--- Records for the exercise Enclosed Below ---
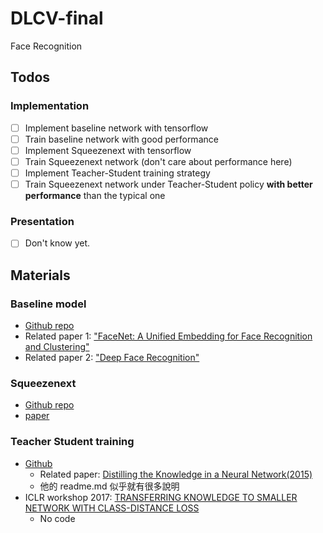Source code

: # DLCV-final
Face Recognition

## Todos

### Implementation
- [ ] Implement baseline network with tensorflow
- [ ] Train baseline network with good performance
- [ ] Implement Squeezenext with tensorflow
- [ ] Train Squeezenext network (don't care about performance here)
- [ ] Implement Teacher-Student training strategy
- [ ] Train Squeezenext network under Teacher-Student policy **with better performance** than the typical one

### Presentation
- [ ] Don't know yet.

## Materials
### Baseline model
* [Github repo](https://github.com/davidsandberg/facenet)
* Related paper 1: ["FaceNet: A Unified Embedding for Face Recognition and Clustering"](https://arxiv.org/abs/1503.03832)
* Related paper 2: ["Deep Face Recognition"](http://www.robots.ox.ac.uk/~vgg/publications/2015/Parkhi15/parkhi15.pdf)

### Squeezenext
* [Github repo](https://github.com/amirgholami/SqueezeNext)
* [paper](https://arxiv.org/abs/1803.10615)

### Teacher Student training
* [Github](https://github.com/EricHe98/Teacher-Student-Training)
  * Related paper: [Distilling the Knowledge in a Neural Network(2015)](https://arxiv.org/abs/1503.02531?context=cs)
  * 他的 readme.md 似乎就有很多說明
* ICLR workshop 2017: [TRANSFERRING KNOWLEDGE TO SMALLER NETWORK
WITH CLASS-DISTANCE LOSS](https://openreview.net/pdf?id=ByXrfaGFe)
  * No code


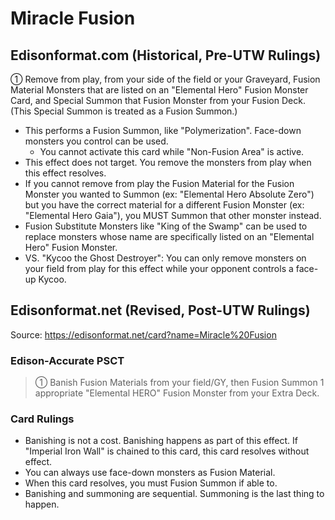# Miracle Fusion

## Edisonformat.com (Historical, Pre-UTW Rulings)

① Remove from play, from your side of the field or your Graveyard, Fusion Material Monsters that are listed on an "Elemental Hero" Fusion Monster Card, and Special Summon that Fusion Monster from your Fusion Deck. (This Special Summon is treated as a Fusion Summon.)

*   This performs a Fusion Summon, like "Polymerization". Face-down monsters you control can be used.
    *   You cannot activate this card while "Non-Fusion Area" is active.
*   This effect does not target. You remove the monsters from play when this effect resolves.
*   If you cannot remove from play the Fusion Material for the Fusion Monster you wanted to Summon (ex: "Elemental Hero Absolute Zero") but you have the correct material for a different Fusion Monster (ex: "Elemental Hero Gaia"), you MUST Summon that other monster instead.
*   Fusion Substitute Monsters like "King of the Swamp" can be used to replace monsters whose name are specifically listed on an "Elemental Hero" Fusion Monster.
*   VS. "Kycoo the Ghost Destroyer": You can only remove monsters on your field from play for this effect while your opponent controls a face-up Kycoo.

## Edisonformat.net (Revised, Post-UTW Rulings)

Source: https://edisonformat.net/card?name=Miracle%20Fusion

### Edison-Accurate PSCT

> ① Banish Fusion Materials from your field/GY, then Fusion Summon 1 appropriate "Elemental HERO" Fusion Monster from your Extra Deck.

### Card Rulings

*   Banishing is not a cost.
Banishing happens as part of this effect.
If "Imperial Iron Wall" is chained to this card, this card resolves without effect.
*   You can always use face-down monsters as Fusion Material.
*   When this card resolves, you must Fusion Summon if able to.
*   Banishing and summoning are sequential. Summoning is the last thing to happen.
            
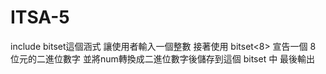 # ITSA-5
include bitset這個涵式
讓使用者輸入一個整數
接著使用 bitset<8> 宣告一個 8 位元的二進位數字
並將num轉換成二進位數字後儲存到這個 bitset 中
最後輸出

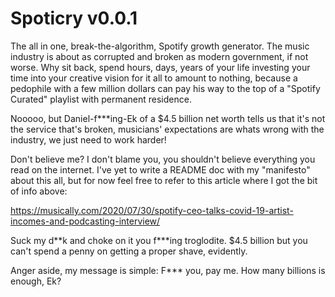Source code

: # Spoticry v0.0.1

The all in one, break-the-algorithm, Spotify growth generator.
The music industry is about as corrupted and broken as modern government, if
not worse. Why sit back, spend hours, days, years of your life investing your 
time into your creative vision for it all to amount to nothing, because a 
pedophile with a few million dollars can pay his way to the top of a "Spotify
Curated" playlist with permanent residence.

Nooooo, but Daniel-f\*\*\*ing-Ek of a $4.5 billion net worth tells us that it's
not the service that's broken, musicians' expectations are whats wrong with
the industry, we just need to work harder!

Don't believe me? I don't blame you, you shouldn't believe everything you read
on the internet. I've yet to write a README doc with my "manifesto" about this
all, but for now feel free to refer to this article where I got the bit of info
above:

https://musically.com/2020/07/30/spotify-ceo-talks-covid-19-artist-incomes-and-podcasting-interview/
   
Suck my d\*\*k and choke on it you f\*\*\*ing troglodite. $4.5 billion but you can't 
spend a penny on getting a proper shave, evidently. 
   
Anger aside, my message is simple: F\*\*\* you, pay me. How many billions is enough, Ek?
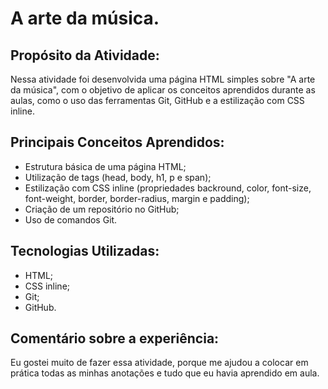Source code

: # A arte da música.

## Propósito da Atividade:

  Nessa atividade foi desenvolvida uma página HTML simples sobre "A arte da música", com o objetivo de aplicar os conceitos aprendidos durante as aulas, como o uso das ferramentas Git, GitHub e a estilização com CSS inline.

## Principais Conceitos Aprendidos:

- Estrutura básica de uma página HTML;
- Utilização de tags (head, body, h1, p e span);
- Estilização com CSS inline (propriedades backround, color, font-size, font-weight, border, border-radius, margin e padding);
- Criação de um repositório no GitHub;
- Uso de comandos Git.
  
##  Tecnologias Utilizadas:

- HTML;
- CSS inline;
- Git;
- GitHub.

## Comentário sobre a experiência:
   Eu gostei muito de fazer essa atividade, porque me ajudou a colocar em prática todas as minhas anotações e tudo que eu havia aprendido em aula.
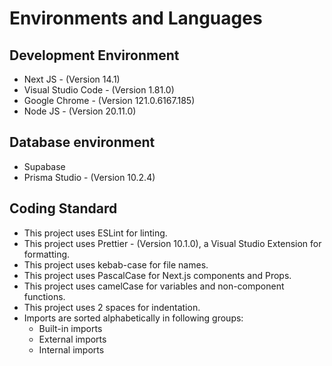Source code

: # Environments and Languages

## Development Environment

- Next JS - (Version 14.1)
- Visual Studio Code - (Version 1.81.0)
- Google Chrome - (Version 121.0.6167.185)
- Node JS - (Version 20.11.0)

## Database environment

- Supabase
- Prisma Studio - (Version 10.2.4)

## Coding Standard

- This project uses ESLint for linting.
- This project uses Prettier - (Version 10.1.0), a Visual Studio Extension for formatting.
- This project uses kebab-case for file names.
- This project uses PascalCase for Next.js components and Props.
- This project uses camelCase for variables and non-component functions.
- This project uses 2 spaces for indentation.
- Imports are sorted alphabetically in following groups:
  - Built-in imports
  - External imports
  - Internal imports
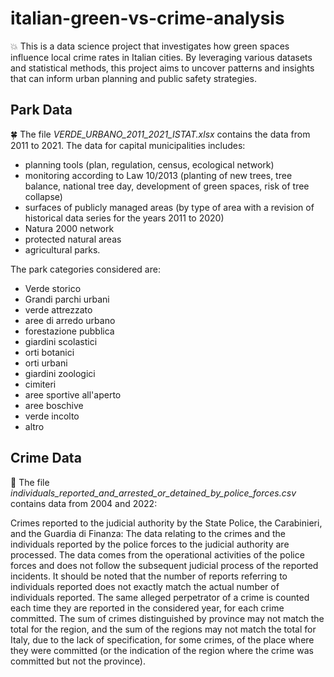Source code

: # italian-green-vs-crime-analysis
:boom: This is a data science project that investigates how green spaces influence local crime rates in Italian cities. By leveraging various datasets and statistical methods, this project aims to uncover patterns and insights that can inform urban planning and public safety strategies.

 ## Park Data 

:four_leaf_clover: The file *VERDE_URBANO_2011_2021_ISTAT.xlsx* contains the data from 2011 to 2021. The data for capital municipalities includes:

- planning tools (plan, regulation, census, ecological network)
- monitoring according to Law 10/2013 (planting of new trees, tree balance, national tree day, development of green spaces, risk of tree collapse)
- surfaces of publicly managed areas (by type of area with a revision of historical data series for the years 2011 to 2020)
- Natura 2000 network
- protected natural areas
- agricultural parks.

The park categories considered are:

- Verde storico
- Grandi parchi urbani
- verde attrezzato
- aree di arredo urbano
- forestazione pubblica
- giardini scolastici
- orti botanici
- orti urbani
- giardini zoologici
- cimiteri
- aree sportive all'aperto
- aree boschive
- verde incolto
- altro

## Crime Data

:hocho: The file *individuals_reported_and_arrested_or_detained_by_police_forces.csv* contains data from 2004 and 2022:

Crimes reported to the judicial authority by the State Police, the Carabinieri, and the Guardia di Finanza: The data relating to the crimes and the individuals reported by the police forces to the judicial authority are processed.
The data comes from the operational activities of the police forces and does not follow the subsequent judicial process of the reported incidents.
It should be noted that the number of reports referring to individuals reported does not exactly match the actual number of individuals reported. The same alleged perpetrator of a crime is counted each time they are reported in the considered year, for each crime committed.
The sum of crimes distinguished by province may not match the total for the region, and the sum of the regions may not match the total for Italy, due to the lack of specification, for some crimes, of the place where they were committed (or the indication of the region where the crime was committed but not the province).
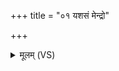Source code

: +++
title = "०१ यशसं मेन्द्रो"

+++
<details><summary>मूलम् (VS)</summary>

य॒शसं॒ मेन्द्रो॑ म॒घवा॑न्कृणोतु य॒शसं॒ द्यावा॑पृथि॒वी उ॒भे इ॒मे।  
य॒शसं॑ मा दे॒वः स॑वि॒ता कृ॑णोतु प्रि॒यो दा॒तुर्दक्षि॑णाया इ॒ह स्या॑म् ॥
</details>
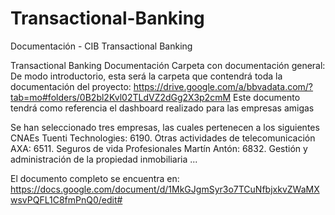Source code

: # Transactional-Banking
Documentación - CIB Transactional Banking

Transactional Banking Documentación
Carpeta con documentación general:
De modo introductorio, esta será la carpeta que contendrá toda la documentación del proyecto:
https://drive.google.com/a/bbvadata.com/?tab=mo#folders/0B2bl2Kvl02TLdVZ2dGg2X3p2cmM
Este documento tendrá como referencia el dashboard realizado para las empresas amigas

Se han seleccionado tres empresas, las cuales pertenecen a los siguientes CNAEs
Tuenti Technologies: 6190. Otras actividades de telecomunicación
AXA: 6511. Seguros de vida
Profesionales Martín Antón: 6832. Gestión y administración de la propiedad inmobiliaria
...

El documento completo se encuentra en:
https://docs.google.com/document/d/1MkGJgmSyr3o7TCuNfbjxkvZWaMXwsvPQFL1C8fmPnQ0/edit#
--- End of Enclosed Records for the exercise ---
**Task requirements:**
Whenever the string "about" shows up in a line of the entries, copy that line.

**Your solution:**
- [ ] Train Squeezenext network (don't care about performance here)
The music industry is about as corrupted and broken as modern government, if
on the internet. I've yet to write a README doc with my "manifesto" about this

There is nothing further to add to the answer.